The locals dug up the bodies, drove stakes through their hearts, and burned them. The Austro-Hungarian authorities – who ruled that region at the time – wrote up reports on what they considered to be little more than peasant superstition, and those translated reports brought both the word vampire and the concept into England, France, and Germany.

But although these set the basis for vampire stories (undead, stake through heart, etc.) they contained elements that never made it into fiction, such as the idea that eating dirt from the grave of a vampire could protect you from becoming one.

Vampires entered literature first in poetry in the 1700s, then in prose in 1819 with John Polidori’s The Vampyre. Numerous novels and plays would follow, most notably Sheridan le Fanu’s Carmilla, in 1872.

But it was Bram Stoker’s Dracula, in 1897, that would set the template. Stoker created many of the classic vampire tropes, including the association with bats.

Le Fanu and Stoker would between them standardize the image of a vampire – often wealthy or a noble, sleeping in coffins, the small marks left behind after biting victims.

But both Carmilla and Dracula go out in the sun. Neither seems to like it much – Carmilla complains of weakness, and in Dracula, Dr. Van Helsing says the count loses most of his powers during the day.
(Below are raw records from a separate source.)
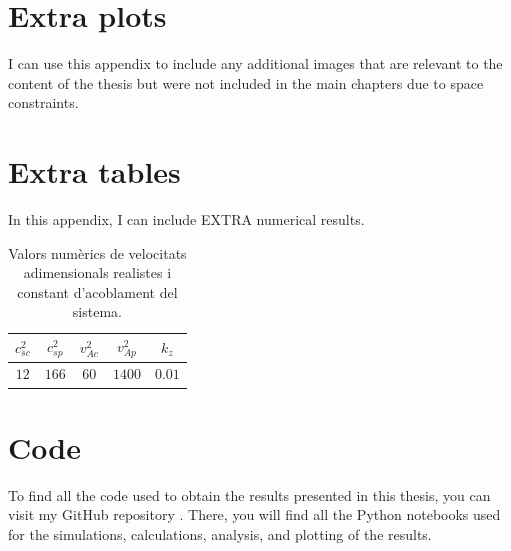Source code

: \newpage
\renewcommand{\theequation}{\Alph{section}\arabic{equation}}
\setcounter{equation}{0}

\chapter{Extra plots}\label{ap.A}

I can use this appendix to include any additional images that are relevant to the content of the thesis but were not included in the main chapters due to space constraints.



\chapter{Extra tables} \label{ap.B}
In this appendix, I can include EXTRA numerical results.

\begin{table}[H]
	\centering
	\begin{tabular}{|c|c|c|c|c|}
		\hline
		$c_{s c}^2$ & $c_{s p}^2$ & $v_{A c}^2$ & $v_{A p}^2$ & $k_z$ \\
		\hline
		$12$ & $166$ & $60$ & $1400$ & $0.01$ \\
		\hline
	\end{tabular}
	\caption{Valors numèrics de velocitats adimensionals realistes i constant d'acoblament del sistema.}
	\label{tab:valors_apendix}
\end{table}


\chapter{Code}\label{ap.C}

To find all the code used to obtain the results presented in this thesis, you can visit my GitHub repository \parencite{github}.
There, you will find all the Python notebooks used for the simulations, calculations, analysis, and plotting of the results.
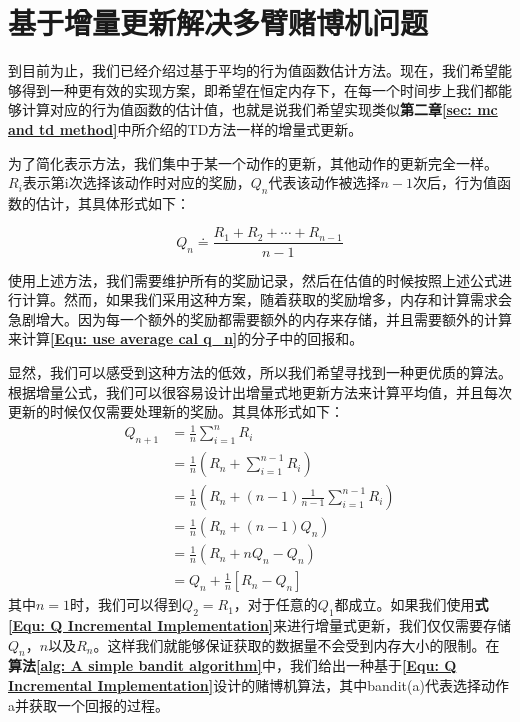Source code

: \section{基于增量更新解决多臂赌博机问题}
到目前为止，我们已经介绍过基于平均的行为值函数估计方法。现在，我们希望能够得到一种更有效的实现方案，即希望在恒定内存下，在每一个时间步上我们都能够计算对应的行为值函数的估计值，也就是说我们希望实现类似\textbf{第二章\ref{sec: mc and td method}}中所介绍的TD方法一样的增量式更新。

为了简化表示方法，我们集中于某一个动作的更新，其他动作的更新完全一样。$R_i$表示第i次选择该动作时对应的奖励，$Q_n$代表该动作被选择$n-1$次后，行为值函数的估计，其具体形式如下：

\begin{equation}
\label{Equ: use average cal q_n}
    Q_{n} \doteq \frac{R_{1}+R_{2}+\cdots+R_{n-1}}{n-1}
\end{equation}

使用上述方法，我们需要维护所有的奖励记录，然后在估值的时候按照上述公式进行计算。然而，如果我们采用这种方案，随着获取的奖励增多，内存和计算需求会急剧增大。因为每一个额外的奖励都需要额外的内存来存储，并且需要额外的计算来计算\textbf{\eqref{Equ: use average cal q_n}}的分子中的回报和。

 显然，我们可以感受到这种方法的低效，所以我们希望寻找到一种更优质的算法。根据增量公式，我们可以很容易设计出增量式地更新方法来计算平均值，并且每次更新的时候仅仅需要处理新的奖励。其具体形式如下：
\begin{equation}
\label{Equ: Q Incremental Implementation}
    \begin{aligned}
Q_{n+1} &=\frac{1}{n} \sum_{i=1}^{n} R_{i} \\
&=\frac{1}{n}\left(R_{n}+\sum_{i=1}^{n-1} R_{i}\right) \\
&=\frac{1}{n}\left(R_{n}+(n-1) \frac{1}{n-1} \sum_{i=1}^{n-1} R_{i}\right) \\
&=\frac{1}{n}\left(R_{n}+(n-1) Q_{n}\right) \\
&=\frac{1}{n}\left(R_{n}+n Q_{n}-Q_{n}\right) \\
&=Q_{n}+\frac{1}{n}\left[R_{n}-Q_{n}\right]
\end{aligned}
\end{equation}
其中$n=1$时，我们可以得到$Q_2=R_1$，对于任意的$Q_1$都成立。如果我们使用\textbf{式\eqref{Equ: Q Incremental Implementation}}来进行增量式更新，我们仅仅需要存储$Q_n$，$n$以及$R_n$。这样我们就能够保证获取的数据量不会受到内存大小的限制。在\textbf{算法\ref{alg: A simple bandit algorithm}}中，我们给出一种基于\textbf{\eqref{Equ: Q Incremental Implementation}}设计的赌博机算法，其中bandit(a)代表选择动作a并获取一个回报的过程。


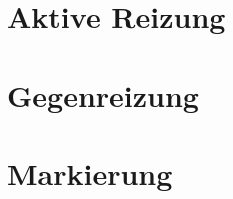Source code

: \maketitle

\tableofcontents

\newpage
\part{Aktive Reizung}


\newpage
\part{Gegenreizung}


\newpage
\part{Markierung}
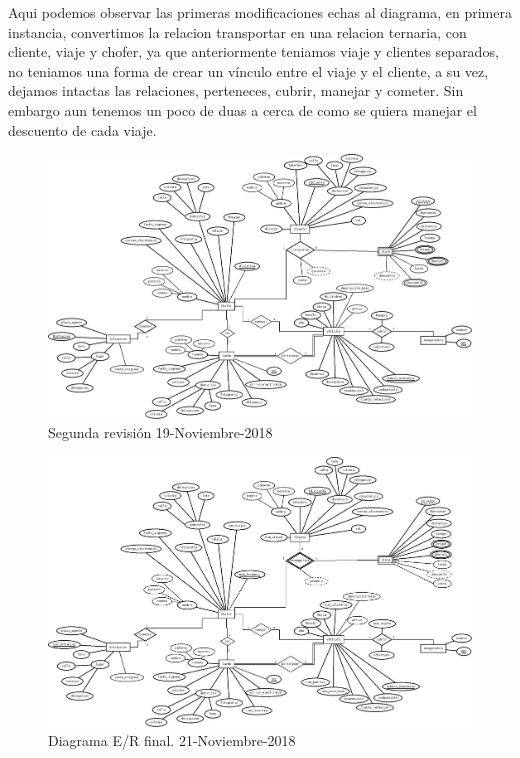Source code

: \documentclass{article}
\begin{document}
Aqui podemos observar las primeras modificaciones echas al diagrama, en primera instancia, convertimos la relacion transportar en una relacion ternaria, con cliente, viaje y chofer, ya que anteriormente teniamos viaje y clientes separados, no teniamos una forma de crear un vínculo entre el viaje y el cliente, a su vez, dejamos intactas las relaciones, perteneces, cubrir, manejar y cometer. Sin embargo aun tenemos un poco de duas a cerca de como se quiera manejar el descuento de cada viaje.\\

\begin{figure}[H]
\begin{center}
\includegraphics[width=5in]{./img/R_boceto2.jpeg}
\caption{Segunda revisión 19-Noviembre-2018}
\end{center}
\end{figure}


\begin{figure}[H]
\begin{center}
\includegraphics[width=5in]{./img/R_boceto3.jpeg}
\caption{Diagrama E/R final. 21-Noviembre-2018 }
\end{center}
\end{figure}
\end{document}
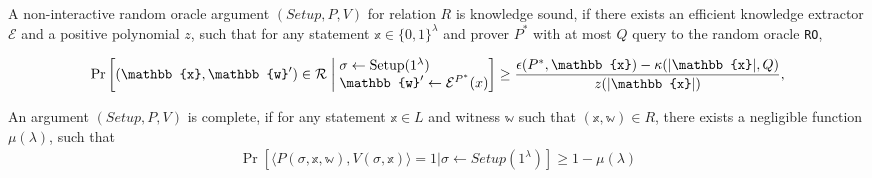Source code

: \begin{definition}
    A non-interactive random oracle argument $(Setup, P, V)$ for relation $R$ is knowledge sound, if there exists an efficient knowledge extractor $\mathcal{E}$ and a positive polynomial $z$, such that for any statement $\mathbb{x}\in\{0,1\}^\lambda$ and prover $P^*$ with at most $Q$ query to the random oracle \texttt{RO},


    \begin{align*}
        \Pr \left[ (\mathbb{x},\mathbb{w}') \in \mathcal{R} \;\middle|\;
        \begin{array}{@{}l@{}} %
            \sigma \leftarrow \text{Setup}(1^\lambda) \\
            \mathbb{w}' \leftarrow \mathcal{E}^{P^*}(x)
        \end{array}
        \right]
        \geq \frac{\epsilon(P^*, \mathbb{x}) - \kappa(|\mathbb{x}|, Q)}{z(|\mathbb{x}|)},
    \end{align*}
\end{definition}

\begin{definition}[Completeness]
    An argument $(Setup, P, V)$ is complete, if for any statement $\mathbb{x}\in L$ and witness $\mathbb{w}$ such that $(\mathbb{x,w})\in R$, there exists a negligible function $\mu(\lambda)$, such that
    \begin{align*}
        \Pr\left[\langle P(\sigma,\mathbb{x},\mathbb{w}), V(\sigma,\mathbb{x})\rangle=1|\sigma\gets Setup(1^\lambda)\right]\geq 1-\mu(\lambda)
    \end{align*}
\end{definition}

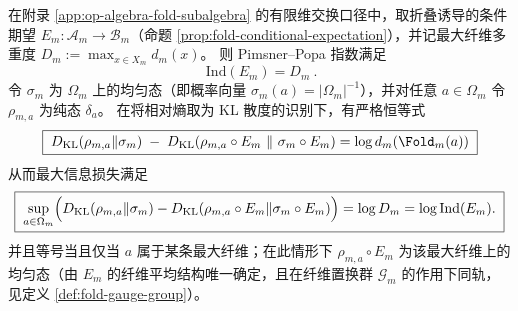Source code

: \begin{proposition}\label{prop:op-algebra-index-extremal-entropy-loss-maxfiber}
在附录 \ref{app:op-algebra-fold-subalgebra} 的有限维交换口径中，取折叠诱导的条件期望 \(E_m:\mathcal{A}_m\to\mathcal{B}_m\)（命题 \ref{prop:fold-conditional-expectation}），并记最大纤维多重度 \(D_m:=\max_{x\in X_m}d_m(x)\)。
则 Pimsner--Popa 指数满足
\[
\boxed{\ \mathrm{Ind}(E_m)=D_m\ }.
\]
令 \(\sigma_m\) 为 \(\Omega_m\) 上的均匀态（即概率向量 \(\sigma_m(a)=|\Omega_m|^{-1}\)），并对任意 \(a\in\Omega_m\) 令 \(\rho_{m,a}\) 为纯态 \(\delta_a\)。
在将相对熵取为 KL 散度的识别下，有严格恒等式
\[
\boxed{\;
D_{\mathrm{KL}}(\rho_{m,a}\|\sigma_m)\;-\;D_{\mathrm{KL}}(\rho_{m,a}\circ E_m\ \|\ \sigma_m\circ E_m)
=\log d_m(\Fold_m(a))\;}
\]
从而最大信息损失满足
\[
\boxed{\;
\sup_{a\in\Omega_m}\Bigl(D_{\mathrm{KL}}(\rho_{m,a}\|\sigma_m)-D_{\mathrm{KL}}(\rho_{m,a}\circ E_m\|\sigma_m\circ E_m)\Bigr)
=\log D_m=\log\mathrm{Ind}(E_m).\;}
\]
并且等号当且仅当 \(a\) 属于某条最大纤维；在此情形下 \(\rho_{m,a}\circ E_m\) 为该最大纤维上的均匀态（由 \(E_m\) 的纤维平均结构唯一确定，且在纤维置换群 \(\mathcal{G}_m\) 的作用下同轨，见定义 \ref{def:fold-gauge-group}）。
\end{proposition}
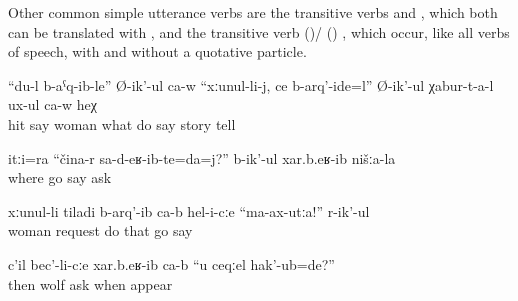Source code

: Other common simple utterance verbs are the transitive verbs  and , which both can be translated with , and the transitive verb  ()\slash{} () , which occur, like all verbs of speech, with and without a quotative particle.
%
\begin{exe}
	\ex	\label{ex:I hit my wife, what should I do, he says, he is telling the stories}
	\gll	``du-l	b-aˁq-ib-le''	Ø-ik'-ul	ca-w	``xːunul-li-j,	ce	b-arq'-ide=l''	Ø-ik'-ul	χabur-t-a-l	ux-ul	ca-w	heχ\\
			hit	say		woman	what	do	say	story	tell			\\
	\glt	{}

	\ex	\label{ex:They asked us, where did you come from}
	\gll	itːi=ra	``čina-r	sa-d-eʁ-ib-te=da=j?''	b-ik'-ul	xar.b.eʁ-ib	nišːa-la\\
			where	go	say	ask	\\
	\glt	{}

	\ex	\label{ex:‎His wife begged him, Do not go}
	\gll	xːunul-li	tiladi	b-arq'-ib	ca-b	hel-i-cːe	``ma-ax-utːa!''	r-ik'-ul\\
		woman	request	do		that	go	say\\
	\glt	{}
	
	\ex	\label{ex:‎‎Then they asked the wolf, When were you born?}
	\gll	c'il	bec'-li-cːe	xar.b.eʁ-ib	ca-b	``u	ceqːel	hak'-ub=de?''\\
		then	wolf	ask			when	appear\\
	\glt	{}
	
\end{exe}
Maybe some SPF 50 would have helped.

The idea that sunlight is not only unpleasant but actively harmful to vampires was created in 1922, in the German silent film Nosferatu. An uncredited adaptation of Dracula, it follows the novel’s plot closely, but instead of killing its count with a stab to the heart from a Bowie knife (yes, that is how Dracula dies in the novel) director F.W. Murnau chose to show his Count Orlok lured in by a victim. Via a double exposure effect, Orlok fades away when exposed to direct sunlight.

The effect was so striking that it seeped into vampire lore for decades, and became more iron-clad than stakes or garlic.

Happy Halloween, and remember your sunscreen!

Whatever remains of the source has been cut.